### EXERCISE REQUIREMENTS
Go to the line containing "báo nghiên cứu." in the records below. Repeat it and the lines after it exactly, all the way to the end.

Entries taken from a collection
________________
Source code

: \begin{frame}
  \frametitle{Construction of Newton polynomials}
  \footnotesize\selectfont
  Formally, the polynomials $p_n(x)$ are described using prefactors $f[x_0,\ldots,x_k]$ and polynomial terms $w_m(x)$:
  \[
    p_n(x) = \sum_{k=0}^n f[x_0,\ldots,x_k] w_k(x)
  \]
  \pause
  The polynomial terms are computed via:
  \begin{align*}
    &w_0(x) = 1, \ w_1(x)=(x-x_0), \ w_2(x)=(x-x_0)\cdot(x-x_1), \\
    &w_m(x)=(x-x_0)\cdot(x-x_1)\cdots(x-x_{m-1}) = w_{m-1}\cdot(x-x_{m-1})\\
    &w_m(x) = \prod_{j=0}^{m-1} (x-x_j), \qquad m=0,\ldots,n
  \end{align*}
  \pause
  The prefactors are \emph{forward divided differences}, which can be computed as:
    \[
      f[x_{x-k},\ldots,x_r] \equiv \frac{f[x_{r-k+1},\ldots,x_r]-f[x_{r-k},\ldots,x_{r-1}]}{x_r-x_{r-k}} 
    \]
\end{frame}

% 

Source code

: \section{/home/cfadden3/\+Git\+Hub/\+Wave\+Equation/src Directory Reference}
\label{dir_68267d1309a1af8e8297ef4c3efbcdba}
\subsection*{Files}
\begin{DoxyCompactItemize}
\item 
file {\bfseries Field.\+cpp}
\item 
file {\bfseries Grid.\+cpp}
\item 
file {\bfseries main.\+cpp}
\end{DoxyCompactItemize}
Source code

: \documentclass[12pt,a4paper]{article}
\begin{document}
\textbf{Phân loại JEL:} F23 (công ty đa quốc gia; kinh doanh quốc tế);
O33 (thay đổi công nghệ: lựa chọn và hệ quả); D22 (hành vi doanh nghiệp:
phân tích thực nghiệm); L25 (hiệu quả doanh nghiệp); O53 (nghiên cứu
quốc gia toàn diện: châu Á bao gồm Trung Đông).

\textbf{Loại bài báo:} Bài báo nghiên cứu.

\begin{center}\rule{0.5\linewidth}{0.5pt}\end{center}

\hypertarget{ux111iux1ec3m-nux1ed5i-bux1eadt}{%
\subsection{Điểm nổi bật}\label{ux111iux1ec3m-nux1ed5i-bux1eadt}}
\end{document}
________________
### RESULT OF THE TASK
\textbf{Loại bài báo:} Bài báo nghiên cứu.

\begin{center}\rule{0.5\linewidth}{0.5pt}\end{center}

\hypertarget{ux111iux1ec3m-nux1ed5i-bux1eadt}{%
\subsection{Điểm nổi bật}\label{ux111iux1ec3m-nux1ed5i-bux1eadt}}
\end{document}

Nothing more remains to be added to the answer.